Ukraine’s President Volodymyr Zelenskyy recently announced his country’s long-expected counter-offensive against the ongoing Russian invasion, pushing back with the support of the NATO security alliance. Authorities in Ukraine, which itself is not yet a formal member of NATO, are closely following Turkey’s ongoing refusal to allow Sweden to accede to the security alliance, while demanding concessions primarily centred around fresh assaults on and repression of the Kurds in Sweden, the European diaspora, and throughout Kurdistan.
Dr. Amy Austin Holmes is an academic and Non-Resident Fellow at George Washington University, whose work and research has brought her to the heart of several of these inter-related crises on Europe’s eastern flank. Holmes has conducted extensive research in Kurdish-led North and East Syria, attended electoral observation missions to Turkey including during the crucial re-election of incumbent President Erdoğan in 2023, and is currently teaching a university course in the Ukrainian capital of Kyiv. She spoke to Medya News to share her observations on how President Erdoğan’s aggressive foreign policy is affecting the war in Ukraine – and whether the West should be allowing Turkey to dictate its own policy.
Selected highlights follow, and you can listen to the full conversation above.
What do people in Ukraine think about Turkey’s role in the conflict? Is it a major concern?
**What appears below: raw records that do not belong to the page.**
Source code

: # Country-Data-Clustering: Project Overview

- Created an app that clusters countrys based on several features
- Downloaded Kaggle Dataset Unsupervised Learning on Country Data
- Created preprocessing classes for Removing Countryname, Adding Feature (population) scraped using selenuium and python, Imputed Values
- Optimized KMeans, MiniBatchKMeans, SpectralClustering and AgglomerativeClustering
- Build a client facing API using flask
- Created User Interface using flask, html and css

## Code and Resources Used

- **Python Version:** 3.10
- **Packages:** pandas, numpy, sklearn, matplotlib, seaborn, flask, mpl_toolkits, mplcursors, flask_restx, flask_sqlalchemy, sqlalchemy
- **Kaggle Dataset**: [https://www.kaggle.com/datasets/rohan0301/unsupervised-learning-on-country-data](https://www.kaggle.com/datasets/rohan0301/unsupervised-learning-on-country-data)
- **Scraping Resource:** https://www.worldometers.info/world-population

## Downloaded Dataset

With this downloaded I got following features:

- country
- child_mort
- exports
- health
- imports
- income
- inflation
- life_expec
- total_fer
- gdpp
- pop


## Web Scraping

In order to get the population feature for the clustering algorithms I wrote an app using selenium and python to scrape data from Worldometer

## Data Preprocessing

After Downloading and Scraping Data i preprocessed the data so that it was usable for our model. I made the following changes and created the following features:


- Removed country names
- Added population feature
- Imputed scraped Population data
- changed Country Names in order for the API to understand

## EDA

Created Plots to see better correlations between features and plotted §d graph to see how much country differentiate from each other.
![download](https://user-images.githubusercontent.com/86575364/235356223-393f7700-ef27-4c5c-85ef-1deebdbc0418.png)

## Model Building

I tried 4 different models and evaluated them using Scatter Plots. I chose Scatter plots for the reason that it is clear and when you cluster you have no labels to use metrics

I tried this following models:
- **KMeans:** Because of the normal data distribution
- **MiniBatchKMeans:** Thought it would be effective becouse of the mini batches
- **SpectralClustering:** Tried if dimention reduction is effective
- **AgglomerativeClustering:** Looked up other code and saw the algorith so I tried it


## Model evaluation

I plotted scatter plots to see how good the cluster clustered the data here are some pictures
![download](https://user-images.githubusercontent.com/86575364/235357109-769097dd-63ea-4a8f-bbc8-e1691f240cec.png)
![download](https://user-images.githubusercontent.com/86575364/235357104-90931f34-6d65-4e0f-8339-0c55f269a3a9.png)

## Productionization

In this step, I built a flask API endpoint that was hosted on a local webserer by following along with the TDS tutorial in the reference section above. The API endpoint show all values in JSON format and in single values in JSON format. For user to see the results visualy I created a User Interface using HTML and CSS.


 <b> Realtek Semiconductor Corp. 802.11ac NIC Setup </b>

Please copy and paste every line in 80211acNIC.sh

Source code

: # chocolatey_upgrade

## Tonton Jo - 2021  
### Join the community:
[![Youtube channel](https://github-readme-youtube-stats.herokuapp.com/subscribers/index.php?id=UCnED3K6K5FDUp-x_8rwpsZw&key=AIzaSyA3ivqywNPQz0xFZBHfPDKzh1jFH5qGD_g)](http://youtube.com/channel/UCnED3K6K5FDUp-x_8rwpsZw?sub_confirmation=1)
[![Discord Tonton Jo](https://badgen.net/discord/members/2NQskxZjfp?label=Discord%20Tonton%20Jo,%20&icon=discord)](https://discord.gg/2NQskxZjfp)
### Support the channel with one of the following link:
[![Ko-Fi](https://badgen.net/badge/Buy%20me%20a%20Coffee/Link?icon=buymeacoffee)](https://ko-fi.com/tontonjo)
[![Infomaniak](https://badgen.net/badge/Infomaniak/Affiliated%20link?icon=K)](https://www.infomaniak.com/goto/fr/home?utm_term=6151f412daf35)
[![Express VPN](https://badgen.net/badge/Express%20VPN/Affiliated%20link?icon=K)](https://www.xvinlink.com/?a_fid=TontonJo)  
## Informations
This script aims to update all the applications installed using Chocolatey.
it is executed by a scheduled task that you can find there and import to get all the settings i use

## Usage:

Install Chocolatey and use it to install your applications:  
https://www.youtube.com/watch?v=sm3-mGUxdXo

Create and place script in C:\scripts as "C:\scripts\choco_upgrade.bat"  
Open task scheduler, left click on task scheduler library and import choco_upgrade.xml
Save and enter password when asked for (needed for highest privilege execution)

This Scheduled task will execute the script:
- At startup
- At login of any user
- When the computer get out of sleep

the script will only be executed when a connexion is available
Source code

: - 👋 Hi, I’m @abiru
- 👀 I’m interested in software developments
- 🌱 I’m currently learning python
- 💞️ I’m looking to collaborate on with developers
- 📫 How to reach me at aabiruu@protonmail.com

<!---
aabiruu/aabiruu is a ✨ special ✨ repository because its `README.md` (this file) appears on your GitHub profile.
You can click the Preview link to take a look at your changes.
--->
People here openly say they want to join NATO, and they know who is openly blocking that – Turkey’s opposition to Sweden now joining NATO is something they are very aware of, but Ukraine themselves would also like to join NATO, and so this is something they are paying attention to.
I’ve been a bit surprised because the Turkish Bayraktar drones were very hyped here in Ukraine, at least in the Western media, as being so important, but to be honest, nobody here has mentioned them since I’ve been here – which is surprising, in a way. Because that was a theme in the media, to highlight Turkey’s role here, and Turkey’s contribution to Ukraine defending itself from Russia.
I think people are very focused on the counter-offensive, and looking at the territory they’re try they’re trying to reclaim from Russia, but I think Ukraine’s larger orientation to the USA and Western Europe is also interesting to watch.
You were part of an informal electoral delegation to follow the recent Turkish elections, in Kurdish-majority Ara. What were your observations of this process?
I was only allowed into three of eight polling stations, meaning only into the building, and one of those only with police escort. So there was a very heavy police presence. There were also a few soldiers from the Turkish military present. To compare it to 2015, when I also joined an international observer delegation to Gaziantep during the Parliamentary elections, and back then we were allowed in everywhere. I don’t recall being told we couldn’t enter a polling station. Compare that to now.
The other important point is that while there were [Organisation for Security and Co-Operation in Europe] observers there, that were of course the official monitors, no-one from the OSCE was in Ara – which was one of the provinces where people expected there might be problems. It was in the remote regions, far from Ankara, far from Istanbul, predominantly Kurdish regions, where they expected there might be fraud.
The West appears ready to pragmatically accept Erdoğan’s aggressive foreign policy in order to keep him in the NATO fold. What’s your take on this approach?
A lot of European countries, and to some extent the USA, have approached this by saying ‘really, we need to do anything to get the Nordic countries into NATO’. That has meant being relatively quiescent when it comes to speaking out over some of the things Erdoğan has done, including even the Turkish drone strike on a convoy that was carrying Syrian Democratic Forces Commander-in-Chief Mazloum Abdi, but also three US military personnel. It was kind of shocking to me, as an American, that there was no statement put out by the White House or State Department. That type of policy is potentially going to harm us again in the future. If there’s not a stronger push-back, and stronger condemnation of these types of reckless drone strikes carrying US personnel and the SDF, it’s not going to help us down the road.
Is appeasement the only possible foreign policy approach toward Turkey, or could the West take a more dynamic stance?
The type of argument we need to be making is this: we can complain, and talk about Kurdish rights, the rights of Armenian and Assyrian [minorities threatened by Turkey in Syria], as long as we want. But to convince the new government of Erdoğan will require convincing them that they are not able to achieve what they say they want, even, by continuing these policies. In fact, there is a ‘win-win-win’ situation available, in theory, which would be to get the Turkish business community and Kurdish business community to invest in northern Syria. The general licence in 2022 [removing sanctions on Kurdish-led North and East Syria] has not resulted in investment in the north-east. I myself worked at the State Department for a year, and I think the US government didn’t do a good job of explaining this policy to business communities who stand the most to benefit.